The end game is to get robots to do the same.

Google’s first major successes with DeepMind came in the form of classic video games. Games like Breakout and Asteroids taught the AI the rather simple sequences required for beating the game, but also laid the foundation for the supervised learning techniques used today.

In humans you have to crawl before you walk; with robots, you have to beat Asteroids before you conquer facial detection or cancer research.


As advanced as DeepMind is, it’s still not up to the task of beating humans at more complex games, like Starcraft or Labyrinth. Where we dream of embarrassing situations and threatening issues, AI dreams consist of rehearsing entire sections of these games to visualize the path to victory and repeat it until achieving expertise.

The goal is to move artificial intelligence toward learning as humans do: through experimentation. The shift from supervised learning — where AI analyzes supplied data, looking for patterns — to unsupervised learning involves teaching robots to experiment and analyze how different courses of action affect the outcome. This type of learning is far more time consuming due to an infinite number of variables, which makes it an ideal solution for periods of inactivity, or dreaming.

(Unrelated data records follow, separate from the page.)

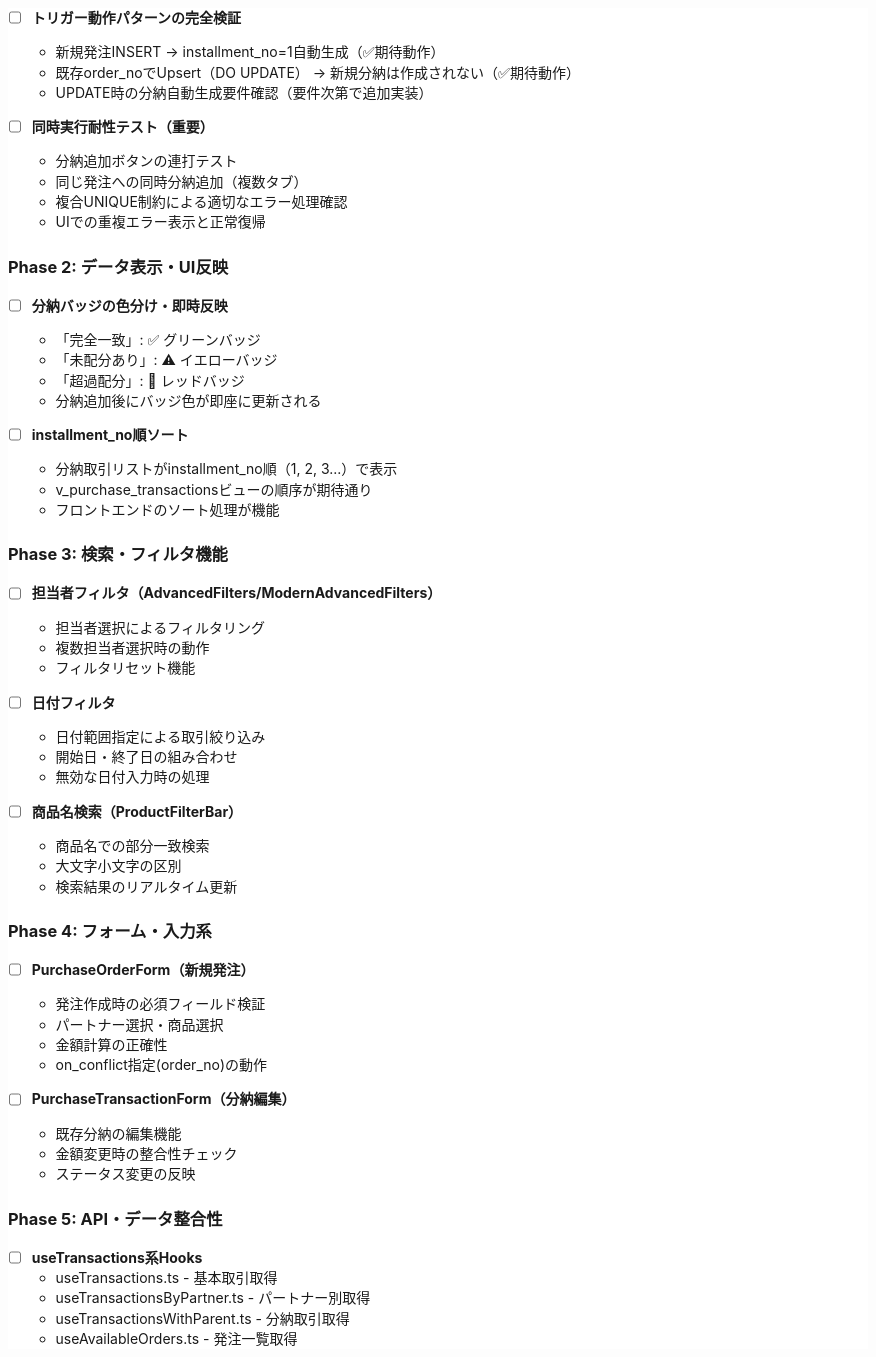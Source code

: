 - [ ] **トリガー動作パターンの完全検証**
  - 新規発注INSERT → installment_no=1自動生成（✅期待動作）
  - 既存order_noでUpsert（DO UPDATE） → 新規分納は作成されない（✅期待動作）
  - UPDATE時の分納自動生成要件確認（要件次第で追加実装）

- [ ] **同時実行耐性テスト（重要）**
  - 分納追加ボタンの連打テスト
  - 同じ発注への同時分納追加（複数タブ）
  - 複合UNIQUE制約による適切なエラー処理確認
  - UIでの重複エラー表示と正常復帰

### Phase 2: データ表示・UI反映
- [ ] **分納バッジの色分け・即時反映**
  - 「完全一致」: ✅ グリーンバッジ
  - 「未配分あり」: ⚠️ イエローバッジ  
  - 「超過配分」: 🔴 レッドバッジ
  - 分納追加後にバッジ色が即座に更新される

- [ ] **installment_no順ソート**
  - 分納取引リストがinstallment_no順（1, 2, 3...）で表示
  - v_purchase_transactionsビューの順序が期待通り
  - フロントエンドのソート処理が機能

### Phase 3: 検索・フィルタ機能
- [ ] **担当者フィルタ（AdvancedFilters/ModernAdvancedFilters）**
  - 担当者選択によるフィルタリング
  - 複数担当者選択時の動作
  - フィルタリセット機能

- [ ] **日付フィルタ**
  - 日付範囲指定による取引絞り込み
  - 開始日・終了日の組み合わせ
  - 無効な日付入力時の処理

- [ ] **商品名検索（ProductFilterBar）**
  - 商品名での部分一致検索
  - 大文字小文字の区別
  - 検索結果のリアルタイム更新

### Phase 4: フォーム・入力系
- [ ] **PurchaseOrderForm（新規発注）**
  - 発注作成時の必須フィールド検証
  - パートナー選択・商品選択
  - 金額計算の正確性
  - on_conflict指定(order_no)の動作

- [ ] **PurchaseTransactionForm（分納編集）**
  - 既存分納の編集機能
  - 金額変更時の整合性チェック
  - ステータス変更の反映

### Phase 5: API・データ整合性
- [ ] **useTransactions系Hooks**
  - useTransactions.ts - 基本取引取得
  - useTransactionsByPartner.ts - パートナー別取得
  - useTransactionsWithParent.ts - 分納取引取得
  - useAvailableOrders.ts - 発注一覧取得
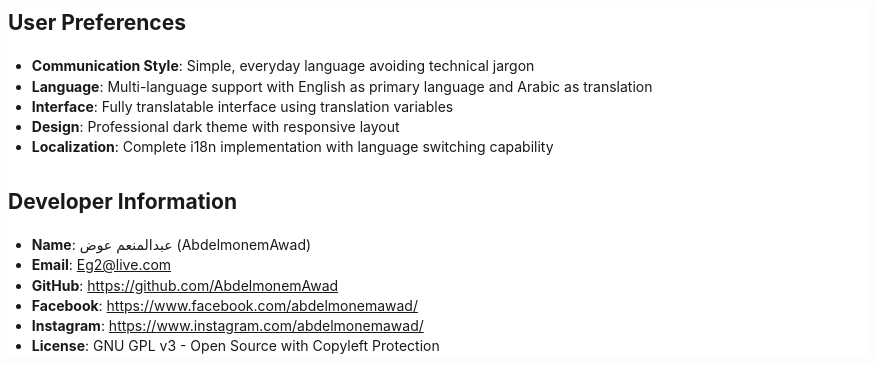 ## User Preferences

- **Communication Style**: Simple, everyday language avoiding technical jargon
- **Language**: Multi-language support with English as primary language and Arabic as translation
- **Interface**: Fully translatable interface using translation variables
- **Design**: Professional dark theme with responsive layout
- **Localization**: Complete i18n implementation with language switching capability

## Developer Information

- **Name**: عبدالمنعم عوض (AbdelmonemAwad)
- **Email**: Eg2@live.com
- **GitHub**: https://github.com/AbdelmonemAwad
- **Facebook**: https://www.facebook.com/abdelmonemawad/
- **Instagram**: https://www.instagram.com/abdelmonemawad/
- **License**: GNU GPL v3 - Open Source with Copyleft Protection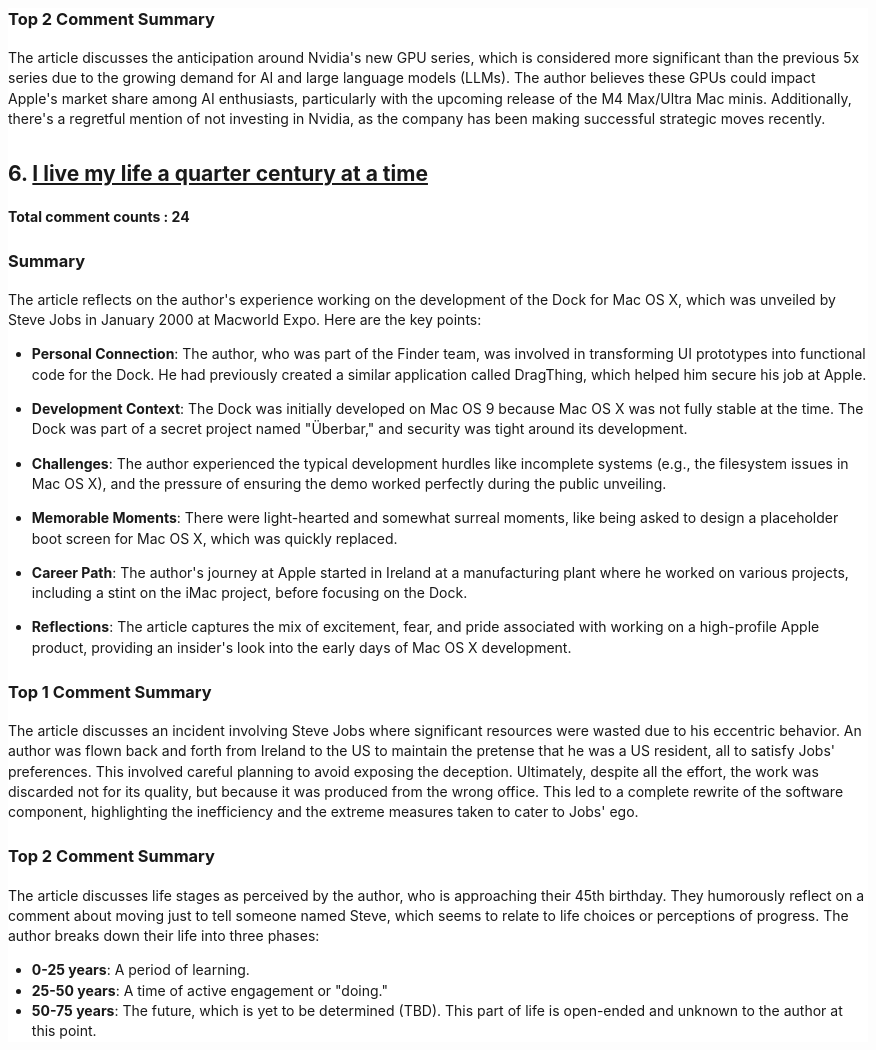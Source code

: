 ### Top 2 Comment Summary

 The article discusses the anticipation around Nvidia's new GPU series, which is considered more significant than the previous 5x series due to the growing demand for AI and large language models (LLMs). The author believes these GPUs could impact Apple's market share among AI enthusiasts, particularly with the upcoming release of the M4 Max/Ultra Mac minis. Additionally, there's a regretful mention of not investing in Nvidia, as the company has been making successful strategic moves recently.

## 6. [I live my life a quarter century at a time](https://news.ycombinator.com/item?id=42616699)

**Total comment counts : 24**

### Summary

 The article reflects on the author's experience working on the development of the Dock for Mac OS X, which was unveiled by Steve Jobs in January 2000 at Macworld Expo. Here are the key points:

- **Personal Connection**: The author, who was part of the Finder team, was involved in transforming UI prototypes into functional code for the Dock. He had previously created a similar application called DragThing, which helped him secure his job at Apple.

- **Development Context**: The Dock was initially developed on Mac OS 9 because Mac OS X was not fully stable at the time. The Dock was part of a secret project named "Überbar," and security was tight around its development.

- **Challenges**: The author experienced the typical development hurdles like incomplete systems (e.g., the filesystem issues in Mac OS X), and the pressure of ensuring the demo worked perfectly during the public unveiling.

- **Memorable Moments**: There were light-hearted and somewhat surreal moments, like being asked to design a placeholder boot screen for Mac OS X, which was quickly replaced.

- **Career Path**: The author's journey at Apple started in Ireland at a manufacturing plant where he worked on various projects, including a stint on the iMac project, before focusing on the Dock.

- **Reflections**: The article captures the mix of excitement, fear, and pride associated with working on a high-profile Apple product, providing an insider's look into the early days of Mac OS X development.

### Top 1 Comment Summary

 The article discusses an incident involving Steve Jobs where significant resources were wasted due to his eccentric behavior. An author was flown back and forth from Ireland to the US to maintain the pretense that he was a US resident, all to satisfy Jobs' preferences. This involved careful planning to avoid exposing the deception. Ultimately, despite all the effort, the work was discarded not for its quality, but because it was produced from the wrong office. This led to a complete rewrite of the software component, highlighting the inefficiency and the extreme measures taken to cater to Jobs' ego.

### Top 2 Comment Summary

 The article discusses life stages as perceived by the author, who is approaching their 45th birthday. They humorously reflect on a comment about moving just to tell someone named Steve, which seems to relate to life choices or perceptions of progress. The author breaks down their life into three phases:
- **0-25 years**: A period of learning.
- **25-50 years**: A time of active engagement or "doing."
- **50-75 years**: The future, which is yet to be determined (TBD). This part of life is open-ended and unknown to the author at this point.
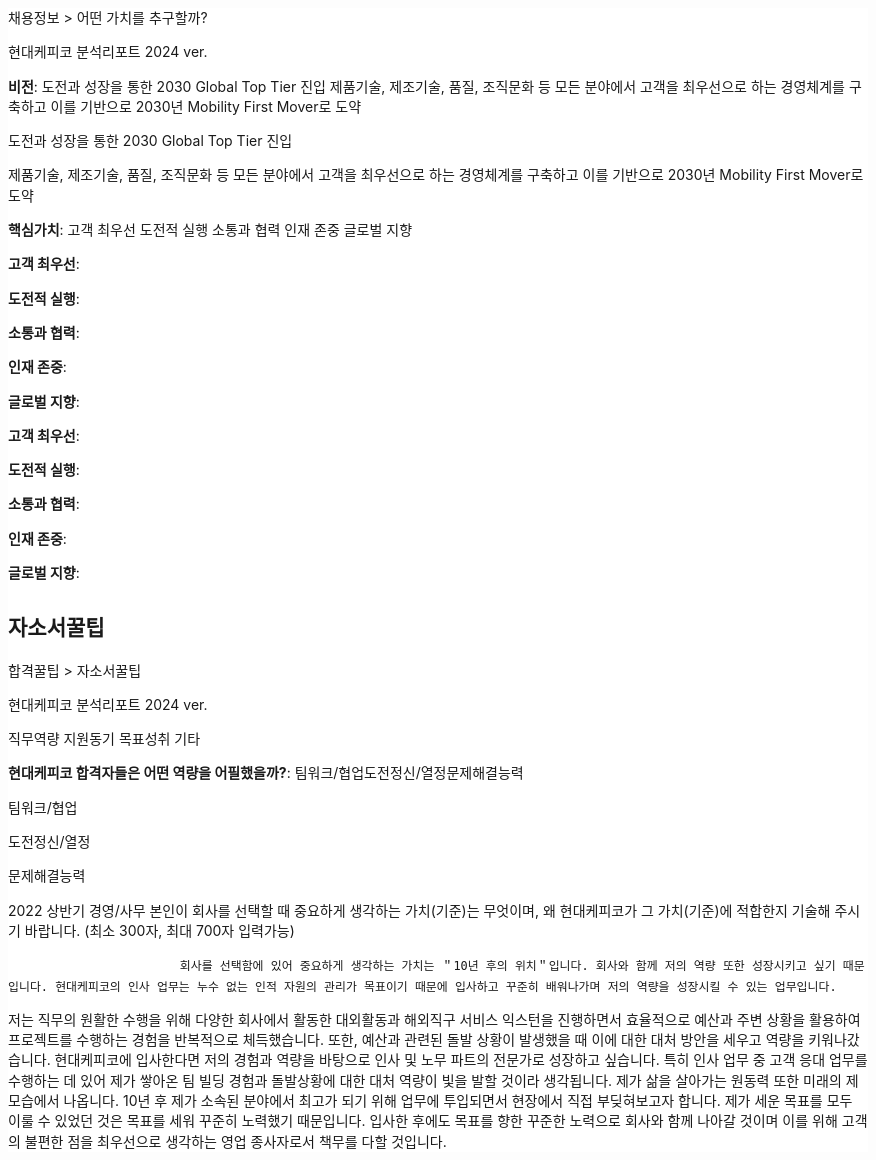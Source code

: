 채용정보 > 어떤 가치를 추구할까?

현대케피코 분석리포트 2024 ver.

**비전**: 도전과 성장을 통한 2030 Global Top Tier 진입 제품기술, 제조기술, 품질, 조직문화 등 모든 분야에서 고객을 최우선으로 하는 경영체계를 구축하고 이를 기반으로 2030년 Mobility First Mover로 도약

도전과 성장을 통한 2030 Global Top Tier 진입

제품기술, 제조기술, 품질, 조직문화 등 모든 분야에서 고객을 최우선으로 하는 경영체계를 구축하고 이를 기반으로 2030년 Mobility First Mover로 도약

**핵심가치**: 고객 최우선 도전적 실행 소통과 협력 인재 존중 글로벌 지향

**고객 최우선**: 

**도전적 실행**: 

**소통과 협력**: 

**인재 존중**: 

**글로벌 지향**: 

**고객 최우선**: 

**도전적 실행**: 

**소통과 협력**: 

**인재 존중**: 

**글로벌 지향**: 

## 자소서꿀팁

합격꿀팁 > 자소서꿀팁

현대케피코 분석리포트 2024 ver.

직무역량
지원동기
목표성취
기타

**현대케피코 합격자들은 어떤 역량을 어필했을까?**: 팀워크/협업도전정신/열정문제해결능력

팀워크/협업

도전정신/열정

문제해결능력

2022 상반기 경영/사무 
                            본인이 회사를 선택할 때 중요하게 생각하는 가치(기준)는 무엇이며, 왜 현대케피코가 그 가치(기준)에 적합한지 기술해 주시기 바랍니다. (최소 300자, 최대 700자 입력가능)
                         
                            회사를 선택함에 있어 중요하게 생각하는 가치는 ＂10년 후의 위치＂입니다. 회사와 함께 저의 역량 또한 성장시키고 싶기 때문입니다. 현대케피코의 인사 업무는 누수 없는 인적 자원의 관리가 목표이기 때문에 입사하고 꾸준히 배워나가며 저의 역량을 성장시킬 수 있는 업무입니다. 
저는 직무의 원활한 수행을 위해 다양한 회사에서 활동한 대외활동과 해외직구 서비스 익스턴을 진행하면서 효율적으로 예산과 주변 상황을 활용하여 프로젝트를 수행하는 경험을 반복적으로 체득했습니다. 또한, 예산과 관련된 돌발 상황이 발생했을 때 이에 대한 대처 방안을 세우고 역량을 키워나갔습니다. 현대케피코에 입사한다면 저의 경험과 역량을 바탕으로 인사 및 노무 파트의 전문가로 성장하고 싶습니다. 특히 인사 업무 중 고객 응대 업무를 수행하는 데 있어 제가 쌓아온 팀 빌딩 경험과 돌발상황에 대한 대처 역량이 빛을 발할 것이라 생각됩니다.
제가 삶을 살아가는 원동력 또한 미래의 제 모습에서 나옵니다. 10년 후 제가 소속된 분야에서 최고가 되기 위해 업무에 투입되면서 현장에서 직접 부딪혀보고자 합니다. 제가 세운 목표를 모두 이룰 수 있었던 것은 목표를 세워 꾸준히 노력했기 때문입니다. 입사한 후에도 목표를 향한 꾸준한 노력으로 회사와 함께 나아갈 것이며 이를 위해 고객의 불편한 점을 최우선으로 생각하는 영업 종사자로서 책무를 다할 것입니다.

It’s still a burgeoning area of research in the artificial intelligence space. But so far researchers report an impressive 10x speed increase in the rate of learning over supervised training.

Although experimental at this point, the early results seem to suggest robots showing up for work naked, at least in dreams, could be beneficial to the future of artificial intelligence. Or, maybe we all just watch too much Westworld.